▶ AIM OF THE TASK
Scan the data for "convertToMap" and copy each matching line.

▶ Saved data entries
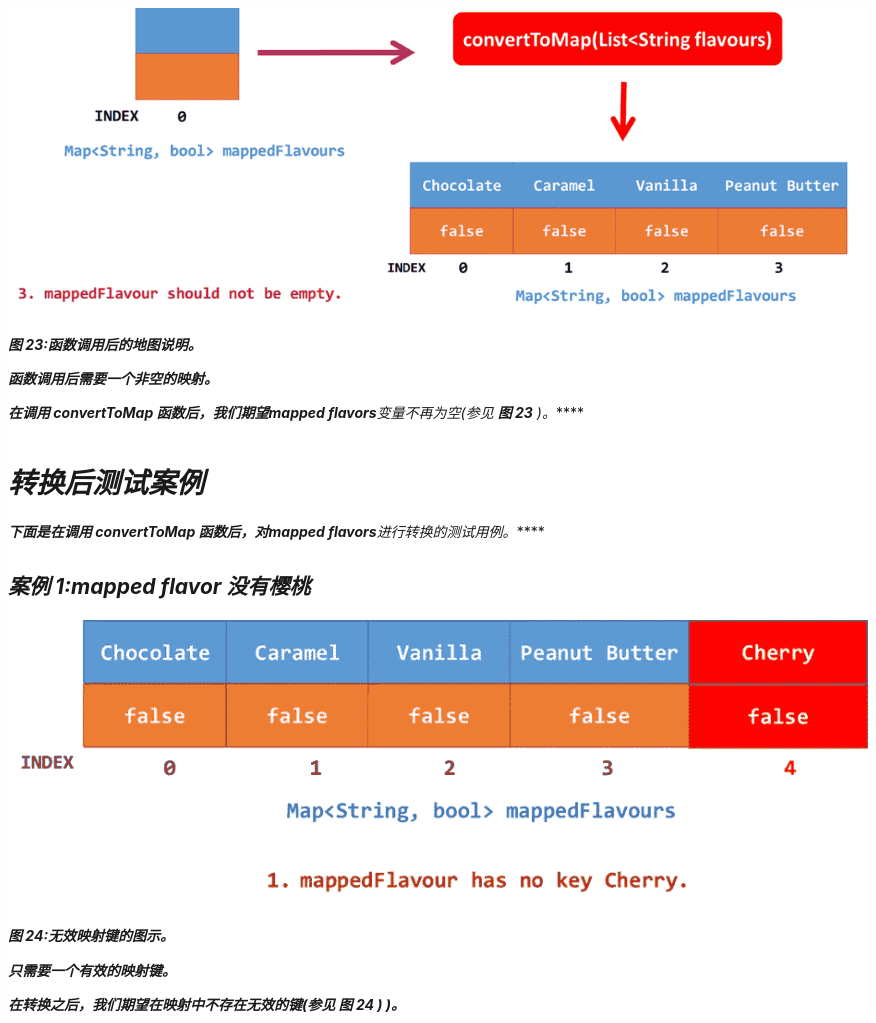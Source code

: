*****![](img/819d8a59855716c63db91f2a7cd6fb9b.png)*****

*******图 23:函数调用后的地图说明。*******

*******函数调用后需要一个非空的映射。*******

*****在调用 **convertToMap** 函数后，我们期望**mapped flavors**变量不再为空(参见 ***图 23*** )。*****

# *****转换后测试案例*****

*****下面是在调用 **convertToMap** 函数后，对**mapped flavors**进行转换的测试用例。*****

## *****案例 1:mapped flavor 没有樱桃*****

*****![](img/740f2f9f28ebfcc1cab805bc8c0c694c.png)*****

*******图 24:无效映射键的图示。*******

*******只需要一个有效的映射键。*******

*****在转换之后，我们期望在映射中不存在无效的键(参见 ***图 24*** *)* )。*****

▶ SOLUTION
*****在调用 **convertToMap** 函数后，我们期望**mapped flavors**变量不再为空(参见 ***图 23*** )。*****
*****下面是在调用 **convertToMap** 函数后，对**mapped flavors**进行转换的测试用例。*****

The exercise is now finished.